I dedicate this tag to my wonderful husband – because  I’d swim oceans for him.

As some of you know (from my last blog post) I had a divil of a job photographing this tag.  (Many thanks go to Kim Styles for her helpful suggestions!).  I’ve chosen a selection of photos from the two and a half million that I took, and hope that they give you even a little ‘feel’ of this tag, which has an under the sea theme to it.  (how strange is it Kim that you and I both chose an under the sea theme for our latest projects?!)

I'd Swim Oceans for You 2

There are various bits and pieces on this tag …

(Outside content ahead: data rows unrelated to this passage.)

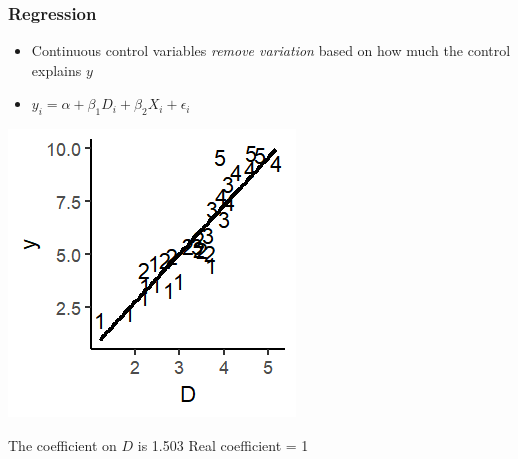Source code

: \documentclass[xcolor=x11names,compress]{beamer}\usepackage[]{graphicx}\usepackage[]{color}
\makeatletter
\def\maxwidth{ %
  \ifdim\Gin@nat@width>\linewidth
    \linewidth
  \else
    \Gin@nat@width
  \fi
}
\newenvironment{knitrout}{}{} %
\renewcommand{\(}{\begin{columns}}
\renewcommand{\)}{\end{columns}}
\newcommand{\<}[1]{\begin{column}{#1}}
\renewcommand{\>}{\end{column}}
\makeatother
\begin{document}
\begin{frame}
\frametitle{Regression}
\begin{itemize}
\item Continuous control variables \textit{remove variation} based on how much the control explains $y$
\item $y_i = \alpha + \beta_1 D_i + \beta_2 X_i + \epsilon_i$
\end{itemize}
\begin{multicols}{2}
\begin{knitrout}
\color{fgcolor}
\includegraphics[width=\maxwidth]{figure/graph_ols_control2-1} 

\end{knitrout}
\columnbreak
The coefficient on $D$ is 1.503
Real coefficient = 1
\end{multicols}
\end{frame}
\end{document}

  • the fishing net – I made myself out of white string, because I didn’t have any proper net.
  • Two metal charms  – the smaller of the two star fish (caught in the fishing net), and the little silver sea-horse.
  • The two-tone shell,  purple and silver,  is actually a real shell which I coloured up using Sharpies.
  • Sequins – in four colours
  • A tiny plastic shell
  • The pearl (in the clam shell – bottom left of the tag) – is from a broken necklace.
  • The Ammonite, the Anchor, Conch Shell, large silvery Star Fish and the Clam Shell – are all made from die cuts.
I'd Swim Oceans for You 3
I’ve taken photographs using different lighting, or without lighting at all, in order to try to give you a hint of what this tag looks like when seen with the naked eye.

I'd Swim Oceans for You 4

The ammonite (close up in the above photo) was stamped with embossing ink, then embossed with silver powder from Tonic and finally coloured using Spectrum Aqua Artist’s Markers.  It looks gold in this photograph above – but that’s because (I think) it’s picking up those peach, warm yellow and soft brown colours I used to colour up the ammonite.

I'd Swim Oceans for You 5

The greeny brown looking smudges in the background are actually gold.  I coloured up the tag with the teal you see, then sprayed a little misting spray in gold, to just add a kind of  warm twinkle to the look of the ‘sea’.

I'd Swim Oceans for You 6

The Clam Shell was cut from a die (top photo, above),  backed with some card and then manipulated into the shape I wanted it to be.  I used a variety of different coloured embossing powders then, sprinkled into different places,  to give it that wonderful, ‘mother of pearl’ look to the inside of the shell.

I'd Swim Oceans for You 7

This (in the above photo) shows the original die cut next to the end result – so that you can see how it’s been shaped to look like a ‘real’ clam.

I'd Swim Oceans for You 8

The photo above shows the two different colours of card I used to actually make the base of the shell, along with the finished shell.  The pearl I fixed in place using Glue Gel.

I'd Swim Oceans for You 9

I’ve included this ↑ – out of focus photo in the hope that you might get a rough idea of what this looks like in ‘real life’.  If you squint at the picture and wait a second until your focus corrects itself through your squinted eyes, you might get a different ‘look’ and show you what I was aiming for.  (if you right-click on the photo, then chose ‘open in new tab’ – you should get a slightly bigger picture to make things easier for you).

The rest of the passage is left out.